── Given records

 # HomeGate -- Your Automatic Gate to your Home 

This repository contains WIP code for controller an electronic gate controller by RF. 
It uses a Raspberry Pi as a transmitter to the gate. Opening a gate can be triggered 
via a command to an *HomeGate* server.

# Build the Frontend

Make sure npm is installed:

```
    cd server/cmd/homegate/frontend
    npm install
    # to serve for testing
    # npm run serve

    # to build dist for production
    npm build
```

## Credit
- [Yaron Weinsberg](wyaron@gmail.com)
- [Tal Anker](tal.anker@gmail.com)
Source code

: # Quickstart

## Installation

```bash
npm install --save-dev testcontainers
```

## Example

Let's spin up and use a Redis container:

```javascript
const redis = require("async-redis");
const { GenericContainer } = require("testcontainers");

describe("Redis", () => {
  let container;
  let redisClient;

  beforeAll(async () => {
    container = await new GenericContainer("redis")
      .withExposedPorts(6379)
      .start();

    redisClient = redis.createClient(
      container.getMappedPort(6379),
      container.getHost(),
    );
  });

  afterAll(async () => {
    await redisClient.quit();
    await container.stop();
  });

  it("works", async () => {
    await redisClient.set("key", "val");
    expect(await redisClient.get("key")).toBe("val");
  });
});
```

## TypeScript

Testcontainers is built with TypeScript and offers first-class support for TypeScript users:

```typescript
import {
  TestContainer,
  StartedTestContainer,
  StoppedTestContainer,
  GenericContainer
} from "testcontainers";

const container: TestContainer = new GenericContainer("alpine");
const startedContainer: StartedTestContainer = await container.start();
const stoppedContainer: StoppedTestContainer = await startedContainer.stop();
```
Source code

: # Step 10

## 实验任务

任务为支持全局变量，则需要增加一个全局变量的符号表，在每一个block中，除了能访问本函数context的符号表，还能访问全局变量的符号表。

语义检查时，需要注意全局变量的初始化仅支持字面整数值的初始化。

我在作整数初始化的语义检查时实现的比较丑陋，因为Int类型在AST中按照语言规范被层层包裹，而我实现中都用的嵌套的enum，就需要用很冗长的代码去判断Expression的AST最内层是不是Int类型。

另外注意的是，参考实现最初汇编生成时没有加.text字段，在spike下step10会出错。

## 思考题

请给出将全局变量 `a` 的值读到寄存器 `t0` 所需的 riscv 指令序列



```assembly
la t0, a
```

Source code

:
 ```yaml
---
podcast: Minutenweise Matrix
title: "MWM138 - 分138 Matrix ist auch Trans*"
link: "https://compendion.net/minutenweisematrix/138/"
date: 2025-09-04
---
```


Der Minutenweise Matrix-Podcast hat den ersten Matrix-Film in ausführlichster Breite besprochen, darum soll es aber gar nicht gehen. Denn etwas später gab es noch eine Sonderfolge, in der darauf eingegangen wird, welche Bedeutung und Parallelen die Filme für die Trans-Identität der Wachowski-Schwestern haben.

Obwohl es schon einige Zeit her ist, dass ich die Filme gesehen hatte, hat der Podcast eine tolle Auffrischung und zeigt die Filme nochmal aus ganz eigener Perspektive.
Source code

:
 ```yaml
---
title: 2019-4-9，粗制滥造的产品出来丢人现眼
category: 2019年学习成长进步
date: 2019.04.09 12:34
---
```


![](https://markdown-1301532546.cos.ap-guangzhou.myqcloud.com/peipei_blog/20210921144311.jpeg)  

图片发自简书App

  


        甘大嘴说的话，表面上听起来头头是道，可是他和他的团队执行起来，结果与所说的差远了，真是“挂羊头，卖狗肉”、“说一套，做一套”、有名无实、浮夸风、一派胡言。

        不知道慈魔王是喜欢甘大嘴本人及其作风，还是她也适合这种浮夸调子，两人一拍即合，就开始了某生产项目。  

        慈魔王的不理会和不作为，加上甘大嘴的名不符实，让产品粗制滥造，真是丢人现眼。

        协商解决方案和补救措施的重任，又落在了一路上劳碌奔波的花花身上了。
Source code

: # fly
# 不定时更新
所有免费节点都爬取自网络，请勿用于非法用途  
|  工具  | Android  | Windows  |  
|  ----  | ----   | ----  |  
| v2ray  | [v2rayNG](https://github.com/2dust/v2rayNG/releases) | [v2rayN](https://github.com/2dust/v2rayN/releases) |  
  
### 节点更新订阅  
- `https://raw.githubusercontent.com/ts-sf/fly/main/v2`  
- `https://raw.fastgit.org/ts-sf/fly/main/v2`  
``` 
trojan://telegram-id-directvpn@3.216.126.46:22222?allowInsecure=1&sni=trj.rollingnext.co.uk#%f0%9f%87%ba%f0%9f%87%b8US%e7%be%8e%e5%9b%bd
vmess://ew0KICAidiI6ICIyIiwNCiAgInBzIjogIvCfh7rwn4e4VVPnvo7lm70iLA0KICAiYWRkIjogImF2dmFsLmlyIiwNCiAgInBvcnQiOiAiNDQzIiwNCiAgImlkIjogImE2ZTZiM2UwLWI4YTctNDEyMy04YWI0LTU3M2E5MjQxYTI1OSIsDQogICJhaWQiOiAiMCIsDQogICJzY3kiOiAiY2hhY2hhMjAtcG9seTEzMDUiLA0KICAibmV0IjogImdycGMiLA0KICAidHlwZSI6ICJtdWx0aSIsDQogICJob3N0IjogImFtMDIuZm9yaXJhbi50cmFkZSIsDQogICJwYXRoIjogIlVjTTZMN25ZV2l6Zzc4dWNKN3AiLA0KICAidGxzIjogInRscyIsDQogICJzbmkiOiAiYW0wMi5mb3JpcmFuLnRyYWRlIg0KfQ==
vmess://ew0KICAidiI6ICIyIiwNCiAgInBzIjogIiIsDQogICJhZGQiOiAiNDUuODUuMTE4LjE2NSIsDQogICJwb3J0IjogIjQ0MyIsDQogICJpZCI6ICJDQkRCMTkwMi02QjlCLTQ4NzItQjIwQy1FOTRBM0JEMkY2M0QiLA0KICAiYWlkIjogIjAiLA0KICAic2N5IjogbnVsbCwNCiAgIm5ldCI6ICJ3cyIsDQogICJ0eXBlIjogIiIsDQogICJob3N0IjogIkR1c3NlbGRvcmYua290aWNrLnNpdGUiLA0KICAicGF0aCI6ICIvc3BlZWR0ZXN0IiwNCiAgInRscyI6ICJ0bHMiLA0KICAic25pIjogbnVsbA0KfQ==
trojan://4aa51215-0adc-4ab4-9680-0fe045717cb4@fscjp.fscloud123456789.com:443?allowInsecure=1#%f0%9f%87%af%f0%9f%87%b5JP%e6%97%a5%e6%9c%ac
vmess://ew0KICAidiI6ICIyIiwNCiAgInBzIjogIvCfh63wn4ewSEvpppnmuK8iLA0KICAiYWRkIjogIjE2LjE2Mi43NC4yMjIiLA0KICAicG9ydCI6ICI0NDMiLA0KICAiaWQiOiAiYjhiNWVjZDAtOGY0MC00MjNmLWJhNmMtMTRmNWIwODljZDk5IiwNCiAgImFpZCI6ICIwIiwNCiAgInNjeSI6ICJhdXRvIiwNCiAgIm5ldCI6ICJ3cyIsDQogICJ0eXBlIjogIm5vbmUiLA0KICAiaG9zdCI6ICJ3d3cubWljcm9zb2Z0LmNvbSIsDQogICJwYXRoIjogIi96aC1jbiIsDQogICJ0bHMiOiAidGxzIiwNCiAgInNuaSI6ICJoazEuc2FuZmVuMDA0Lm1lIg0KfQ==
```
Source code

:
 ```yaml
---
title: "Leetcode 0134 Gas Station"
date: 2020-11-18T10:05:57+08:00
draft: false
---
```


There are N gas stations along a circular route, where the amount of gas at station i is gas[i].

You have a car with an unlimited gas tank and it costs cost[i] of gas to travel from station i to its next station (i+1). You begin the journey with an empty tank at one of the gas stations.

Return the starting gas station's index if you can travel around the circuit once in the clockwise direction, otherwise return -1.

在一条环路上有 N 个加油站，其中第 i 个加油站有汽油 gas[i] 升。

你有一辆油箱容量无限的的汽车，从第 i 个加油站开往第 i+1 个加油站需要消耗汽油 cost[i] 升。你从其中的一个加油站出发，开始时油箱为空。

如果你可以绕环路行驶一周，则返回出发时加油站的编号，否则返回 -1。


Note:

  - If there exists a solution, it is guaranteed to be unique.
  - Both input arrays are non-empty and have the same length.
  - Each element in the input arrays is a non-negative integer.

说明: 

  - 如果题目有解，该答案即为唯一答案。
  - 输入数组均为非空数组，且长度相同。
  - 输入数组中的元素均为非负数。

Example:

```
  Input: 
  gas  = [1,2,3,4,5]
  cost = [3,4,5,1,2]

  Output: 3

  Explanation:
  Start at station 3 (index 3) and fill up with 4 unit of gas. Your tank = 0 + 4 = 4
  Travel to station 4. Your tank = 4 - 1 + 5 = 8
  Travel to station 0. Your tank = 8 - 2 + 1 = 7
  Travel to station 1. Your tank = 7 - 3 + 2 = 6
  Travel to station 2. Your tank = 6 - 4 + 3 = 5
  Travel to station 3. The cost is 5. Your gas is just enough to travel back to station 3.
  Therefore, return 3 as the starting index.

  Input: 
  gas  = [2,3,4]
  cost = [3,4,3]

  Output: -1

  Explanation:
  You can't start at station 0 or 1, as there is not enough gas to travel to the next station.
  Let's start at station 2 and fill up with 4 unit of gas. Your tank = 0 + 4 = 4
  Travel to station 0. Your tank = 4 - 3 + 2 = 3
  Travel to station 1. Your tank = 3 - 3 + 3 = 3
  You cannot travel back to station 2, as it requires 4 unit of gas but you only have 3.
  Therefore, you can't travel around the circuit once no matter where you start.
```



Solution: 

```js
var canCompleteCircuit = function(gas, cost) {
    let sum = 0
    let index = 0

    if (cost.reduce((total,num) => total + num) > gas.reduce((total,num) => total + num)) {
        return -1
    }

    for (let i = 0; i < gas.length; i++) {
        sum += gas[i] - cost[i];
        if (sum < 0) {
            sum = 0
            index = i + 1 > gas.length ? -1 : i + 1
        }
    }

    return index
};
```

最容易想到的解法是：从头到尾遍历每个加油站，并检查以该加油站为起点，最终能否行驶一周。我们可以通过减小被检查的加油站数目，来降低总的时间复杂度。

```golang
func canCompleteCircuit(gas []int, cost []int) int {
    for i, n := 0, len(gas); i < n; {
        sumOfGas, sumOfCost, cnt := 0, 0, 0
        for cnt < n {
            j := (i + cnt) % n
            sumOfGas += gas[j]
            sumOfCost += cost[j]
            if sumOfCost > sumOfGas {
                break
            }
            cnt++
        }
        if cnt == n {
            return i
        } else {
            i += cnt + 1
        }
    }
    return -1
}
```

────

→ **Problem requirements**
Repeat exactly the lines of the listing from its first line through the line that holds "# Build the Frontend". Nothing else should appear.

→ **Response area**
 # HomeGate -- Your Automatic Gate to your Home 

This repository contains WIP code for controller an electronic gate controller by RF. 
It uses a Raspberry Pi as a transmitter to the gate. Opening a gate can be triggered 
via a command to an *HomeGate* server.

# Build the Frontend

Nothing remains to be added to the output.